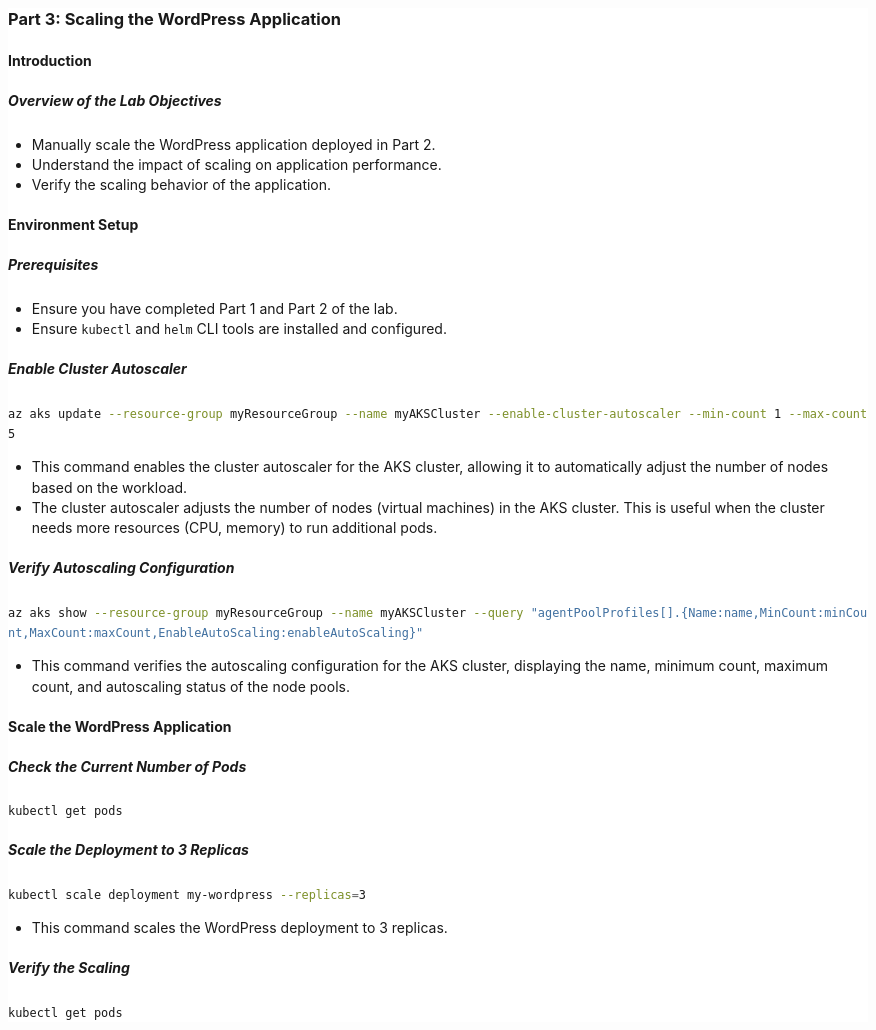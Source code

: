### Part 3: Scaling the WordPress Application

#### Introduction

##### **Overview of the Lab Objectives**
- Manually scale the WordPress application deployed in Part 2.
- Understand the impact of scaling on application performance.
- Verify the scaling behavior of the application.

#### Environment Setup

##### **Prerequisites**
- Ensure you have completed Part 1 and Part 2 of the lab.
- Ensure `kubectl` and `helm` CLI tools are installed and configured.

##### **Enable Cluster Autoscaler**

```bash
az aks update --resource-group myResourceGroup --name myAKSCluster --enable-cluster-autoscaler --min-count 1 --max-count 5
```

- This command enables the cluster autoscaler for the AKS cluster, allowing it to automatically adjust the number of nodes based on the workload.
- The cluster autoscaler adjusts the number of nodes (virtual machines) in the AKS cluster. This is useful when the cluster needs more resources (CPU, memory) to run additional pods.

##### **Verify Autoscaling Configuration**

```bash
az aks show --resource-group myResourceGroup --name myAKSCluster --query "agentPoolProfiles[].{Name:name,MinCount:minCount,MaxCount:maxCount,EnableAutoScaling:enableAutoScaling}"
```

- This command verifies the autoscaling configuration for the AKS cluster, displaying the name, minimum count, maximum count, and autoscaling status of the node pools.

#### Scale the WordPress Application

##### **Check the Current Number of Pods**

```bash
kubectl get pods
```

##### **Scale the Deployment to 3 Replicas**

```bash
kubectl scale deployment my-wordpress --replicas=3
```

- This command scales the WordPress deployment to 3 replicas.

##### **Verify the Scaling**

```bash
kubectl get pods
```
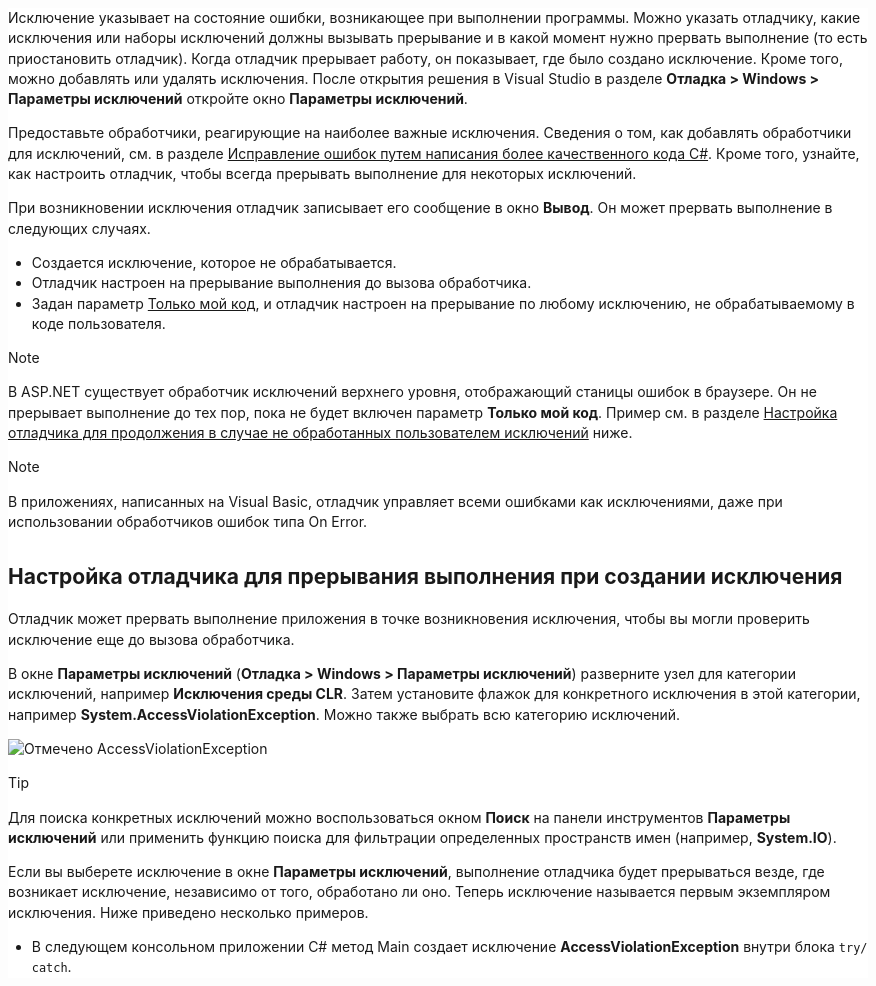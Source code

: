 Исключение указывает на состояние ошибки, возникающее при выполнении программы. Можно указать отладчику, какие исключения или наборы исключений должны вызывать прерывание и в какой момент нужно прервать выполнение (то есть приостановить отладчик). Когда отладчик прерывает работу, он показывает, где было создано исключение. Кроме того, можно добавлять или удалять исключения. После открытия решения в Visual Studio в разделе **Отладка > Windows > Параметры исключений** откройте окно **Параметры исключений**.

Предоставьте обработчики, реагирующие на наиболее важные исключения. Сведения о том, как добавлять обработчики для исключений, см. в разделе [Исправление ошибок путем написания более качественного кода C#](../debugger/write-better-code-with-visual-studio.md). Кроме того, узнайте, как настроить отладчик, чтобы всегда прерывать выполнение для некоторых исключений.

При возникновении исключения отладчик записывает его сообщение в окно **Вывод**. Он может прервать выполнение в следующих случаях.

- Создается исключение, которое не обрабатывается.
- Отладчик настроен на прерывание выполнения до вызова обработчика.
- Задан параметр [Только мой код](../debugger/just-my-code.md), и отладчик настроен на прерывание по любому исключению, не обрабатываемому в коде пользователя.

> [!NOTE]
> В ASP.NET существует обработчик исключений верхнего уровня, отображающий станицы ошибок в браузере. Он не прерывает выполнение до тех пор, пока не будет включен параметр **Только мой код**. Пример см. в разделе [Настройка отладчика для продолжения в случае не обработанных пользователем исключений](#BKMK_UserUnhandled) ниже.



> [!NOTE]
> В приложениях, написанных на Visual Basic, отладчик управляет всеми ошибками как исключениями, даже при использовании обработчиков ошибок типа On Error.

## <a name="tell-the-debugger-to-break-when-an-exception-is-thrown"></a>Настройка отладчика для прерывания выполнения при создании исключения

Отладчик может прервать выполнение приложения в точке возникновения исключения, чтобы вы могли проверить исключение еще до вызова обработчика.

В окне **Параметры исключений** (**Отладка > Windows > Параметры исключений**) разверните узел для категории исключений, например **Исключения среды CLR**. Затем установите флажок для конкретного исключения в этой категории, например **System.AccessViolationException**. Можно также выбрать всю категорию исключений.

![Отмечено AccessViolationException](../debugger/media/exceptionsettingscheckaccess.png "ExceptionSettingsCheckAccess")

> [!TIP]
> Для поиска конкретных исключений можно воспользоваться окном **Поиск** на панели инструментов **Параметры исключений** или применить функцию поиска для фильтрации определенных пространств имен (например, **System.IO**).

Если вы выберете исключение в окне **Параметры исключений**, выполнение отладчика будет прерываться везде, где возникает исключение, независимо от того, обработано ли оно. Теперь исключение называется первым экземпляром исключения. Ниже приведено несколько примеров.

- В следующем консольном приложении C# метод Main создает исключение **AccessViolationException** внутри блока `try/catch`.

————

The listing is to be reproduced in full and exactly, except that its pictures are to be dropped.

● Answer to the exercise:
Source code

:### Part 3: Scaling the WordPress Application

#### Introduction

##### **Overview of the Lab Objectives**
- Manually scale the WordPress application deployed in Part 2.
- Understand the impact of scaling on application performance.
- Verify the scaling behavior of the application.

#### Environment Setup

##### **Prerequisites**
- Ensure you have completed Part 1 and Part 2 of the lab.
- Ensure `kubectl` and `helm` CLI tools are installed and configured.

##### **Enable Cluster Autoscaler**

```bash
az aks update --resource-group myResourceGroup --name myAKSCluster --enable-cluster-autoscaler --min-count 1 --max-count 5
```

- This command enables the cluster autoscaler for the AKS cluster, allowing it to automatically adjust the number of nodes based on the workload.
- The cluster autoscaler adjusts the number of nodes (virtual machines) in the AKS cluster. This is useful when the cluster needs more resources (CPU, memory) to run additional pods.

##### **Verify Autoscaling Configuration**

```bash
az aks show --resource-group myResourceGroup --name myAKSCluster --query "agentPoolProfiles[].{Name:name,MinCount:minCount,MaxCount:maxCount,EnableAutoScaling:enableAutoScaling}"
```

- This command verifies the autoscaling configuration for the AKS cluster, displaying the name, minimum count, maximum count, and autoscaling status of the node pools.

#### Scale the WordPress Application

##### **Check the Current Number of Pods**

```bash
kubectl get pods
```

##### **Scale the Deployment to 3 Replicas**

```bash
kubectl scale deployment my-wordpress --replicas=3
```

- This command scales the WordPress deployment to 3 replicas.

##### **Verify the Scaling**

```bash
kubectl get pods
```
Source code

: Исключение указывает на состояние ошибки, возникающее при выполнении программы. Можно указать отладчику, какие исключения или наборы исключений должны вызывать прерывание и в какой момент нужно прервать выполнение (то есть приостановить отладчик). Когда отладчик прерывает работу, он показывает, где было создано исключение. Кроме того, можно добавлять или удалять исключения. После открытия решения в Visual Studio в разделе **Отладка > Windows > Параметры исключений** откройте окно **Параметры исключений**.

Предоставьте обработчики, реагирующие на наиболее важные исключения. Сведения о том, как добавлять обработчики для исключений, см. в разделе [Исправление ошибок путем написания более качественного кода C#](../debugger/write-better-code-with-visual-studio.md). Кроме того, узнайте, как настроить отладчик, чтобы всегда прерывать выполнение для некоторых исключений.

При возникновении исключения отладчик записывает его сообщение в окно **Вывод**. Он может прервать выполнение в следующих случаях.

- Создается исключение, которое не обрабатывается.
- Отладчик настроен на прерывание выполнения до вызова обработчика.
- Задан параметр [Только мой код](../debugger/just-my-code.md), и отладчик настроен на прерывание по любому исключению, не обрабатываемому в коде пользователя.

> [!NOTE]
> В ASP.NET существует обработчик исключений верхнего уровня, отображающий станицы ошибок в браузере. Он не прерывает выполнение до тех пор, пока не будет включен параметр **Только мой код**. Пример см. в разделе [Настройка отладчика для продолжения в случае не обработанных пользователем исключений](#BKMK_UserUnhandled) ниже.



> [!NOTE]
> В приложениях, написанных на Visual Basic, отладчик управляет всеми ошибками как исключениями, даже при использовании обработчиков ошибок типа On Error.

## <a name="tell-the-debugger-to-break-when-an-exception-is-thrown"></a>Настройка отладчика для прерывания выполнения при создании исключения

Отладчик может прервать выполнение приложения в точке возникновения исключения, чтобы вы могли проверить исключение еще до вызова обработчика.

В окне **Параметры исключений** (**Отладка > Windows > Параметры исключений**) разверните узел для категории исключений, например **Исключения среды CLR**. Затем установите флажок для конкретного исключения в этой категории, например **System.AccessViolationException**. Можно также выбрать всю категорию исключений.

![Отмечено AccessViolationException](../debugger/media/exceptionsettingscheckaccess.png "ExceptionSettingsCheckAccess")

> [!TIP]
> Для поиска конкретных исключений можно воспользоваться окном **Поиск** на панели инструментов **Параметры исключений** или применить функцию поиска для фильтрации определенных пространств имен (например, **System.IO**).

Если вы выберете исключение в окне **Параметры исключений**, выполнение отладчика будет прерываться везде, где возникает исключение, независимо от того, обработано ли оно. Теперь исключение называется первым экземпляром исключения. Ниже приведено несколько примеров.

- В следующем консольном приложении C# метод Main создает исключение **AccessViolationException** внутри блока `try/catch`.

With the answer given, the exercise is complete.